§ **WORK INSTRUCTIONS**:
Your answer is every line of the material below in which the string "ChristofferWin" occurs.

§ **SUPPLIED RECORDS**:

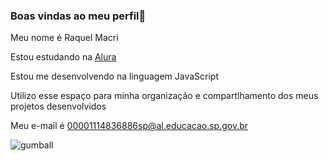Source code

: ### Boas vindas ao meu perfil💙
Meu nome é Raquel Macri

Estou estudando na [Alura](https://cursos.alura.com.br/course/repositorio-digital-compartilhar-seus-projetos/task/145200)

Estou me desenvolvendo na linguagem JavaScript

Utilizo esse espaço para minha organização e compartlhamento dos meus projetos desenvolvidos 

Meu e-mail é 00001114836886sp@al.educacao.sp.gov.br

![gumball](https://media.tenor.com/xDKIjjwP-gEAAAAi/malvado-gumball-watterson.gif)
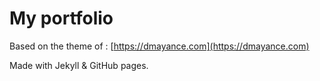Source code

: # My portfolio

Based on the theme of : [https://dmayance.com](https://dmayance.com)

Made with Jekyll & GitHub pages.

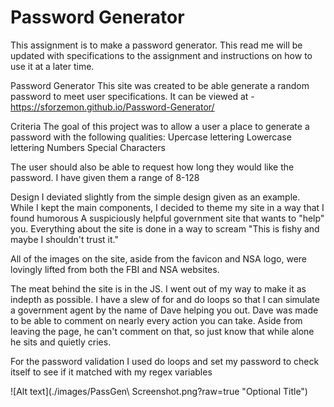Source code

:# Password Generator
This assignment is to make a password generator.  This read me will be updated with specifications to the assignment and instructions on how to use it at a later time.

Password Generator
This site was created to be able generate a random password to meet user specifications.
It can be viewed at - https://sforzemon.github.io/Password-Generator/

Criteria
The goal of this project was to allow a user a place to generate a password with the following qualities:
Upercase lettering
Lowercase lettering
Numbers
Special Characters

The user should also be able to request how long they would like the password.
I have given them a range of 8-128

Design
I deviated slightly from the simple design given as an example.
While I kept the main components, I decided to theme my site in a way that I found humorous
A suspiciously helpful government site that wants to "help" you.
Everything about the site is done in a way to scream "This is fishy and maybe I shouldn't trust it."

All of the images on the site, aside from the favicon and NSA logo, were lovingly lifted from both the FBI and NSA websites.


The meat behind the site is in the JS.  I went out of my way to make it as indepth as possible.
I have a slew of for and do loops so that I can simulate a government agent by the name of Dave helping you out.
Dave was made to be able to comment on nearly every action you can take.
Aside from leaving the page, he can't comment on that, so just know that while alone he sits and quietly cries.

For the password validation I used do loops and set my password to check itself to see if it matched with my regex variables

![Alt text](./images/PassGen\ Screenshot.png?raw=true "Optional Title")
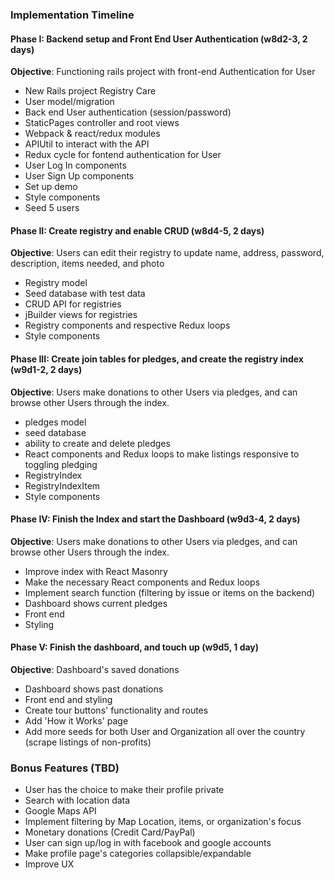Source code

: ### Implementation Timeline

#### Phase I: Backend setup and Front End User Authentication (w8d2-3, 2 days)

__Objective__: Functioning rails project with front-end Authentication for User

- New Rails project Registry Care
- User model/migration
- Back end User authentication (session/password)
- StaticPages controller and root views
- Webpack & react/redux modules
- APIUtil to interact with the API
- Redux cycle for fontend authentication for User
- User Log In components
- User Sign Up components
- Set up demo
- Style components
- Seed 5 users


#### Phase II: Create registry and enable CRUD (w8d4-5, 2 days)

__Objective__: Users can edit their registry to update name, address, password, description, items needed, and photo

- Registry model
- Seed database with test data
- CRUD API for registries
- jBuilder views for registries
- Registry components and respective Redux loops
- Style components


#### Phase III: Create join tables for pledges, and create the registry index (w9d1-2, 2 days)

__Objective__: Users make donations to other Users via pledges, and can browse other Users through the index.

- pledges model
- seed database
- ability to create and delete pledges
- React components and Redux loops to make listings responsive to toggling pledging
- RegistryIndex
- RegistryIndexItem
- Style components

#### Phase IV: Finish the Index and start the Dashboard (w9d3-4, 2 days)

__Objective__: Users make donations to other Users via pledges, and can browse other Users through the index.

- Improve index with React Masonry
- Make the necessary React components and Redux loops
- Implement search function (filtering by issue or items on the backend)
- Dashboard shows current pledges
- Front end
- Styling

#### Phase V: Finish the dashboard, and touch up (w9d5, 1 day)

__Objective__: Dashboard's saved donations

- Dashboard shows past donations
- Front end and styling
- Create tour buttons' functionality and routes
- Add 'How it Works' page
- Add more seeds for both User and Organization all over the country (scrape listings of non-profits)


### Bonus Features (TBD)

- User has the choice to make their profile private
- Search with location data
- Google Maps API
- Implement filtering by Map Location, items, or organization's focus
- Monetary donations (Credit Card/PayPal)
- User can sign up/log in with facebook and google accounts
- Make profile page's categories collapsible/expandable
- Improve UX
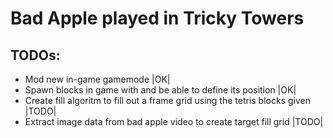 # Bad Apple played in Tricky Towers

## TODOs:
- Mod new in-game gamemode |OK|
- Spawn blocks in game with and be able to define its position |OK|
- Create fill algoritm to fill out a frame grid using the tetris blocks given |TODO|
- Extract image data from bad apple video to create target fill grid |TODO|
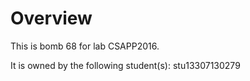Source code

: # Overview
This is bomb 68 for lab CSAPP2016.

It is owned by the following student(s):
stu13307130279

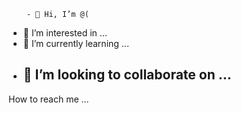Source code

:         - 👋 Hi, I’m @(
- 👀 I’m interested in ...
- 🌱 I’m currently learning ...
- 💞️ I’m looking to collaborate on ...
    - 
 How to reach me ...

<!---
    SchwengelStuff/SchwengelStuff is a ✨ special ✨ repository because its `README.md` (this file) appears on your GitHub profile.
    You can click the Preview link to take a look atc your changes.
--->
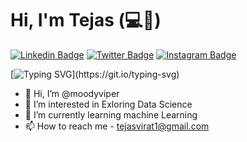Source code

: <!---
moodyviper/moodyviper is a ✨ special ✨ repository because its `README.md` (this file) appears on your GitHub profile.
You can click the Preview link to take a look at your changes.
--->
# Hi, I'm Tejas (:computer::beer:)




[![Linkedin Badge](https://img.shields.io/badge/-LinkedIn-0e76a8?style=flat-square&logo=Linkedin&logoColor=white)](https://www.linkedin.com/in/sagar-sagar-b32397172/)
[![Twitter Badge](https://img.shields.io/badge/-Twitter-00acee?style=flat-square&logo=Twitter&logoColor=white)](https://twitter.com/tejasvirat136)
[![Instagram Badge](https://img.shields.io/badge/-Instagram-e4405f?style=flat-square&logo=Instagram&logoColor=white)](https://www.instagram.com/sensitive-stud_36)
<!-- [![Medium Badge](https://img.shields.io/badge/Medium-12100E?style=flat-square&logo=Medium&logoColor=white)](https://medium.com/@me)  -->

[![Typing SVG](https://readme-typing-svg.herokuapp.com?font=comfortaa&color=%23F77B93&size=25&height=40&lines=Nice+to+e-meet+you!;I'm+a+Data+Science+Student;)](https://git.io/typing-svg)
- 👋 Hi, I’m @moodyviper
- 👀 I’m interested in Exloring Data Science
- 🌱 I’m currently learning machine Learning
- 📫 How to reach me - tejasvirat1@gmail.com

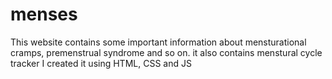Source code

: # menses

This website contains some important information about mensturational cramps, premenstrual syndrome and so on.
it also contains menstural cycle tracker
I created it using HTML, CSS and JS
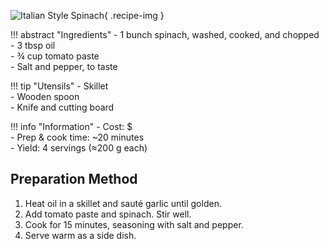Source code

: ![Italian Style Spinach](../images/italian-style-spinach.jpg){ .recipe-img }

!!! abstract "Ingredients"
    - 1 bunch spinach, washed, cooked, and chopped  
    - 3 tbsp oil  
    - ¾ cup tomato paste  
    - Salt and pepper, to taste  

!!! tip "Utensils"
    - Skillet  
    - Wooden spoon  
    - Knife and cutting board  

!!! info "Information"
    - Cost: $  
    - Prep & cook time: ~20 minutes  
    - Yield: 4 servings (≈200 g each)  

## Preparation Method

1. Heat oil in a skillet and sauté garlic until golden.  
2. Add tomato paste and spinach. Stir well.  
3. Cook for 15 minutes, seasoning with salt and pepper.  
4. Serve warm as a side dish.  
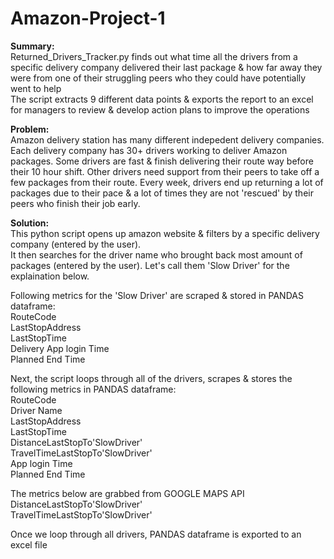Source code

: # Amazon-Project-1
**Summary:**  
Returned_Drivers_Tracker.py finds out what time all the drivers from a specific delivery company delivered their last package & how far away they were from one of their struggling peers who they could have potentially went to help  
The script extracts 9 different data points & exports the report to an excel for managers to review & develop action plans to improve the operations  

**Problem:**   
Amazon delivery station has many different indepedent delivery companies. Each delivery company has 30+ drivers working to deliver Amazon packages. Some drivers are fast & finish delivering their route way before their 10 hour shift. Other drivers need support from their peers to take off a few packages from their route. Every week, drivers end up returning a lot of packages due to their pace & a lot of times they are not 'rescued' by their peers who finish their job early.  

**Solution:**  
This python script opens up amazon website & filters by a specific delivery company (entered by the user).  
It then searches for the driver name who brought back most amount of packages (entered by the user). Let's call them 'Slow Driver' for the explaination below.  

Following metrics for the 'Slow Driver' are scraped & stored in PANDAS dataframe:  
RouteCode  
LastStopAddress  
LastStopTime  
Delivery App login Time   	
Planned End Time  

Next, the script loops through all of the drivers, scrapes & stores the following metrics in PANDAS dataframe:  
RouteCode  
Driver Name  
LastStopAddress        	
LastStopTime  
DistanceLastStopTo'SlowDriver'    	
TravelTimeLastStopTo'SlowDriver'    	
App login Time  
Planned End Time    

The metrics below are grabbed from GOOGLE MAPS API  
DistanceLastStopTo'SlowDriver'  
TravelTimeLastStopTo'SlowDriver'  	

Once we loop through all drivers, PANDAS dataframe is exported to an excel file



 
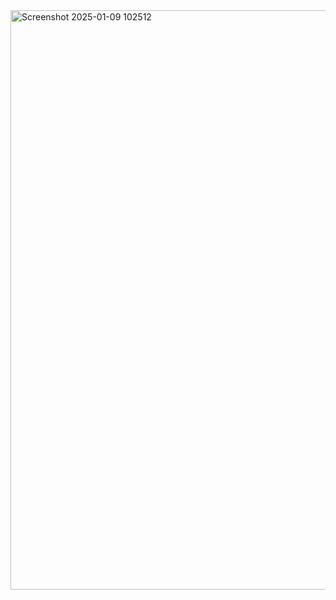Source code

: <img width="927" alt="Screenshot 2025-01-09 102512" src="https://github.com/user-attachments/assets/b1cda03f-cb96-4704-b1e7-bd8629603b61" />
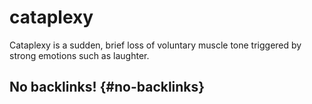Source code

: # cataplexy


Cataplexy is a sudden, brief loss of voluntary muscle tone triggered by strong emotions such as laughter.


## No backlinks! {#no-backlinks}

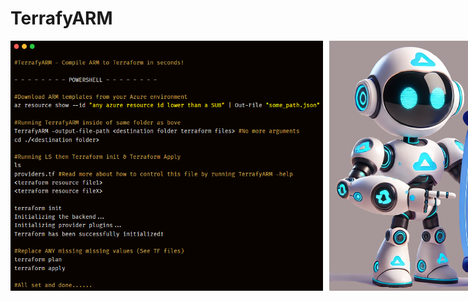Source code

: # TerrafyARM

<p style="display: flex;">
  <img src="https://github.com/ChristofferWin/TerrafyARM/blob/main/docs/Demo1.png" alt="TerrafyARM Logo 1" width="500" style="margin-right: 10px;" />
  <img src="https://github.com/ChristofferWin/TerrafyARM/raw/main/docs/TerrafyARM%20mascot%2075.png" alt="TerrafyARM Logo 2" width="400" />
</p>
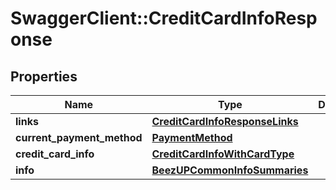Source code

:# SwaggerClient::CreditCardInfoResponse

## Properties
Name | Type | Description | Notes
------------ | ------------- | ------------- | -------------
**links** | [**CreditCardInfoResponseLinks**](CreditCardInfoResponseLinks.md) |  | 
**current_payment_method** | [**PaymentMethod**](PaymentMethod.md) |  | 
**credit_card_info** | [**CreditCardInfoWithCardType**](CreditCardInfoWithCardType.md) |  | [optional] 
**info** | [**BeezUPCommonInfoSummaries**](BeezUPCommonInfoSummaries.md) |  | [optional] 


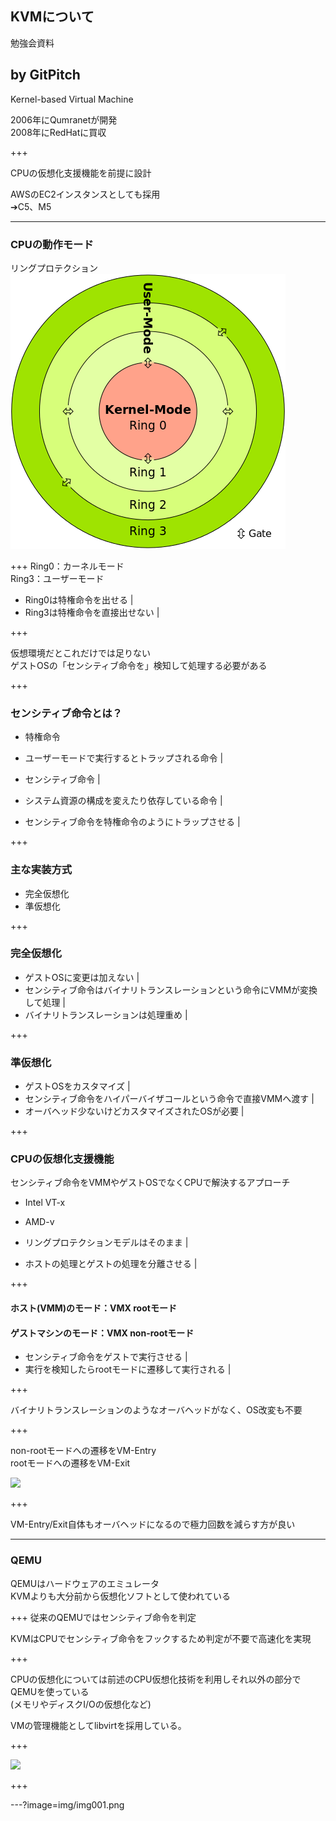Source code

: ## KVMについて
勉強会資料  


by GitPitch
---

Kernel-based Virtual Machine  

2006年にQumranetが開発  
2008年にRedHatに買収  

+++

CPUの仮想化支援機能を前提に設計  

AWSのEC2インスタンスとしても採用  
➔C5、M5  

---

### CPUの動作モード  
リングプロテクション  
<img src="image/img003.png">

+++
Ring0：カーネルモード  
Ring3：ユーザーモード  

- Ring0は特権命令を出せる |
- Ring3は特権命令を直接出せない |

+++

仮想環境だとこれだけでは足りない  
ゲストOSの「センシティブ命令を」検知して処理する必要がある  

+++

### センシティブ命令とは？

- 特権命令  
- ユーザーモードで実行するとトラップされる命令 |
    
- センシティブ命令 |
- システム資源の構成を変えたり依存している命令 |

- センシティブ命令を特権命令のようにトラップさせる |

+++
### 主な実装方式
- 完全仮想化
- 準仮想化

+++

### 完全仮想化  
- ゲストOSに変更は加えない |
- センシティブ命令はバイナリトランスレーションという命令にVMMが変換して処理 |
- バイナリトランスレーションは処理重め |

+++

### 準仮想化  
- ゲストOSをカスタマイズ |
- センシティブ命令をハイパーバイザコールという命令で直接VMMへ渡す |
- オーバヘッド少ないけどカスタマイズされたOSが必要 |

+++

### CPUの仮想化支援機能
センシティブ命令をVMMやゲストOSでなくCPUで解決するアプローチ  
- Intel VT-x
- AMD-v
  
- リングプロテクションモデルはそのまま |
- ホストの処理とゲストの処理を分離させる |

+++

#### ホスト(VMM)のモード：VMX rootモード  
#### ゲストマシンのモード：VMX non-rootモード  

- センシティブ命令をゲストで実行させる |
- 実行を検知したらrootモードに遷移して実行される |

+++

バイナリトランスレーションのようなオーバヘッドがなく、OS改変も不要

+++

non-rootモードへの遷移をVM-Entry  
rootモードへの遷移をVM-Exit  

<img src="img/img002.png">

+++

VM-Entry/Exit自体もオーバヘッドになるので極力回数を減らす方が良い

---

### QEMU
QEMUはハードウェアのエミュレータ  
KVMよりも大分前から仮想化ソフトとして使われている  

+++
従来のQEMUではセンシティブ命令を判定  
  
KVMはCPUでセンシティブ命令をフックするため判定が不要で高速化を実現

+++

CPUの仮想化については前述のCPU仮想化技術を利用しそれ以外の部分でQEMUを使っている  
(メモリやディスクI/Oの仮想化など)  

VMの管理機能としてlibvirtを採用している。

+++

<img src="img/img001.png">

+++

---?image=img/img001.png
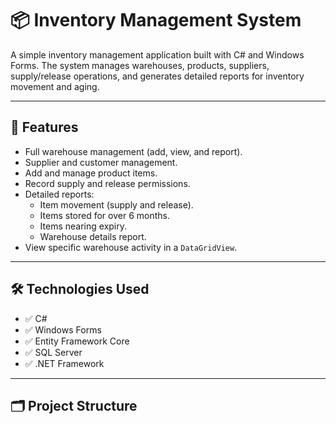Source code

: # 📦 Inventory Management System

A simple inventory management application built with C# and Windows Forms. The system manages warehouses, products, suppliers, supply/release operations, and generates detailed reports for inventory movement and aging.

---

## 🧩 Features

- Full warehouse management (add, view, and report).
- Supplier and customer management.
- Add and manage product items.
- Record supply and release permissions.
- Detailed reports:
  - Item movement (supply and release).
  - Items stored for over 6 months.
  - Items nearing expiry.
  - Warehouse details report.
- View specific warehouse activity in a `DataGridView`.

---

## 🛠️ Technologies Used

- ✅ C#  
- ✅ Windows Forms  
- ✅ Entity Framework Core  
- ✅ SQL Server  
- ✅ .NET Framework

---

## 🗂️ Project Structure

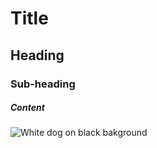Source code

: # Title
## Heading
### Sub-heading
##### Content

![White dog on black bakground](https://upload.wikimedia.org/wikipedia/commons/thumb/9/93/Bichon_Fris%C3%A9_-_studdogbichon.jpg/1200px-Bichon_Fris%C3%A9_-_studdogbichon.jpg)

§ **RESPONSE TO THIS TASK**:
  <img src="https://github.com/ChristofferWin/TerrafyARM/blob/main/docs/Demo1.png" alt="TerrafyARM Logo 1" width="500" style="margin-right: 10px;" />
  <img src="https://github.com/ChristofferWin/TerrafyARM/raw/main/docs/TerrafyARM%20mascot%2075.png" alt="TerrafyARM Logo 2" width="400" />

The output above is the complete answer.